(About this exercise) Extract from the entries below, exactly as given, only the lines from the line containing "I am using this repository to LEARN.random();" to the line containing "licence and money !", both lines included.

(Entries provided)
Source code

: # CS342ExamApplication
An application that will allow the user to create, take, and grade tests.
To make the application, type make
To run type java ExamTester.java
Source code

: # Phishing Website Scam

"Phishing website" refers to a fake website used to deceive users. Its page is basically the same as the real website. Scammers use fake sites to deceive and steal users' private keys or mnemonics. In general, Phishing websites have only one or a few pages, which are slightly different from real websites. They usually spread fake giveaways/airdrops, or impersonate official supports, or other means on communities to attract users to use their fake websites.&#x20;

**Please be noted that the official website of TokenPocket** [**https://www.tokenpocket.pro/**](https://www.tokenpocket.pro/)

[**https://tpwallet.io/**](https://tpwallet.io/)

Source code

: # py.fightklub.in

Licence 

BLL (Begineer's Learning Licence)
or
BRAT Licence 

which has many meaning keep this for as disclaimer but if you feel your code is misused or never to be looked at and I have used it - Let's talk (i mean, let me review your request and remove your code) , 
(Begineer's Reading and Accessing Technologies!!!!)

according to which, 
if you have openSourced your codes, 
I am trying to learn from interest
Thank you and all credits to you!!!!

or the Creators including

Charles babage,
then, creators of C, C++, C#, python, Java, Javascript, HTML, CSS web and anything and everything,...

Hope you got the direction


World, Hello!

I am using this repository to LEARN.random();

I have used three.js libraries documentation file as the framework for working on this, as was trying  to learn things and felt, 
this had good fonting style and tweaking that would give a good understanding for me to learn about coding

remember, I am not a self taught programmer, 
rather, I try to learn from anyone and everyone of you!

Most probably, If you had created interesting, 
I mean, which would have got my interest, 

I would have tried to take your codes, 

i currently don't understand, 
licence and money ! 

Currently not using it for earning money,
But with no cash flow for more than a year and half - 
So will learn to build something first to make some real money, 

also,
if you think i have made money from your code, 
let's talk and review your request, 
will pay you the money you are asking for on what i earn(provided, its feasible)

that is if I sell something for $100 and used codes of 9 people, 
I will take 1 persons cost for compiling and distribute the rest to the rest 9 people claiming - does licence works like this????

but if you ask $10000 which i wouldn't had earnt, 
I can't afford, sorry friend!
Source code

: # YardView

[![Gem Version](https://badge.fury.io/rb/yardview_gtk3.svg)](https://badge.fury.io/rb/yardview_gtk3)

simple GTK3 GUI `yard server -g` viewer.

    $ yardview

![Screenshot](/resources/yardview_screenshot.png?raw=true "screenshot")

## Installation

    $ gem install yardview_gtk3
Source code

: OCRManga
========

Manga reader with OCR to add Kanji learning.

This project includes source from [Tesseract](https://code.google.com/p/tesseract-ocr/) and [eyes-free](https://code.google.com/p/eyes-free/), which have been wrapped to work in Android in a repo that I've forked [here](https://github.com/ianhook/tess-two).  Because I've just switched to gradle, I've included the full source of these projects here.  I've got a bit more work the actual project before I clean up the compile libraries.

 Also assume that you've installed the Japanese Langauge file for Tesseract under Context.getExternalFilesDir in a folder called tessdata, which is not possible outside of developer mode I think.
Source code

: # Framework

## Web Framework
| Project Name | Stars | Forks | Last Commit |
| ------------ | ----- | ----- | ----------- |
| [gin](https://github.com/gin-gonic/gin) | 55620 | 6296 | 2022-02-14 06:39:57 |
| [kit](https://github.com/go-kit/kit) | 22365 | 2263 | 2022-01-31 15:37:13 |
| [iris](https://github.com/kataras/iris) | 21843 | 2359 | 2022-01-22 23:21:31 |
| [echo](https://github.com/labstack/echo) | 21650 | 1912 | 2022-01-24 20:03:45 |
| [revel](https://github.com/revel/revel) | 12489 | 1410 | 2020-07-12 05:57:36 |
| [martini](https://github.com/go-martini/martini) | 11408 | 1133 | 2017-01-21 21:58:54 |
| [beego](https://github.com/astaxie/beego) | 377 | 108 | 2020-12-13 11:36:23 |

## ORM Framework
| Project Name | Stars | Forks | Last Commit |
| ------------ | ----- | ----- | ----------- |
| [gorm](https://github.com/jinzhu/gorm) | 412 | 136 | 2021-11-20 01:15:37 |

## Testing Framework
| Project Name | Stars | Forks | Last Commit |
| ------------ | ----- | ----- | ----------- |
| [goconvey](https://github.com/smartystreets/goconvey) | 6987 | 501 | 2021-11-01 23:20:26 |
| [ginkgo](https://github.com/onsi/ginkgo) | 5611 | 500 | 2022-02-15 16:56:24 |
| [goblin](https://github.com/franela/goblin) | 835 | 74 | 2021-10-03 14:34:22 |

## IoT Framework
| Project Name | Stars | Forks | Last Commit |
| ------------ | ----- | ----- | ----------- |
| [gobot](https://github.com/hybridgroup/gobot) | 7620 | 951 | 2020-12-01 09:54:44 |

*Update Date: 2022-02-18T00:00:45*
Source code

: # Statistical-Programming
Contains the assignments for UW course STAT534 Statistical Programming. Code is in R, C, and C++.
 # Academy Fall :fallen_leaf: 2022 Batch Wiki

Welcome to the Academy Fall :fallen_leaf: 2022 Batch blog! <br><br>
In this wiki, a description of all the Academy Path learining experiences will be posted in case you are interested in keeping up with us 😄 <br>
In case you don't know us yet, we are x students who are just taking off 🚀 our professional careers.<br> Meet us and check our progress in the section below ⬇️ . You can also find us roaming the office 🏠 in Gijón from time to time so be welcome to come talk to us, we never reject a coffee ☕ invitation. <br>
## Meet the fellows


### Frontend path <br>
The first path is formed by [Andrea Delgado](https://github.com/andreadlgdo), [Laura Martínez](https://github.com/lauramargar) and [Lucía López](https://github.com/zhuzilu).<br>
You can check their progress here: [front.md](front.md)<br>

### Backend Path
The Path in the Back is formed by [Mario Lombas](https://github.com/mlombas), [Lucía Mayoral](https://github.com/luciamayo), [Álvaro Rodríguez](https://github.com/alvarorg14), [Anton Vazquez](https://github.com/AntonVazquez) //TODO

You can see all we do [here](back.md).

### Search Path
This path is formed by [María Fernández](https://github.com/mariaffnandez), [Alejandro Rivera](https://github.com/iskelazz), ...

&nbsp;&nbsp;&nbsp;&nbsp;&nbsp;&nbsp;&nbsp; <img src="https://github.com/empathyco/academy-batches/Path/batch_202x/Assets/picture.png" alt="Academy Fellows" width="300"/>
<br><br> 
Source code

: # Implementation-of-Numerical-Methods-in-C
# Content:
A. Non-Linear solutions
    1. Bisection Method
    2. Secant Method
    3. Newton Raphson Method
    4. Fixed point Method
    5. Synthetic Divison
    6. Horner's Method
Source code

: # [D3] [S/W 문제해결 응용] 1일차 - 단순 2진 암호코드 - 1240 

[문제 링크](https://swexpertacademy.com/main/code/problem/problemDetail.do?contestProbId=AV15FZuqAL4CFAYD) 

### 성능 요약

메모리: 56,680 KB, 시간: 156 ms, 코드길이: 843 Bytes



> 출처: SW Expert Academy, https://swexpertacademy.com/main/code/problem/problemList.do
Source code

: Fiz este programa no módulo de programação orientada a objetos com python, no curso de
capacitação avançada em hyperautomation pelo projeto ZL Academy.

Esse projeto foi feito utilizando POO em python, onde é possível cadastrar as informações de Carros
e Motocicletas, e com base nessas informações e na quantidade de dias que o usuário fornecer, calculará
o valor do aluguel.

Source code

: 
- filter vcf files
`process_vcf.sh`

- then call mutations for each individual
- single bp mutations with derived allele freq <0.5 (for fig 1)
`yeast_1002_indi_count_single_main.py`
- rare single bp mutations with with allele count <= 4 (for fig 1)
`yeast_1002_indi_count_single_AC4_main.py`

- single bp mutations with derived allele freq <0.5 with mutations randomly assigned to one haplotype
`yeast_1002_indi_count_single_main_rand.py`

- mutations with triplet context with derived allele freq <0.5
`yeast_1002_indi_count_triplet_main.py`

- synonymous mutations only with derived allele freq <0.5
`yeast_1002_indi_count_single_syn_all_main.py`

(Solution for this problem)
I am using this repository to LEARN.random();

I have used three.js libraries documentation file as the framework for working on this, as was trying  to learn things and felt, 
this had good fonting style and tweaking that would give a good understanding for me to learn about coding

remember, I am not a self taught programmer, 
rather, I try to learn from anyone and everyone of you!

Most probably, If you had created interesting, 
I mean, which would have got my interest, 

I would have tried to take your codes, 

i currently don't understand, 
licence and money ! 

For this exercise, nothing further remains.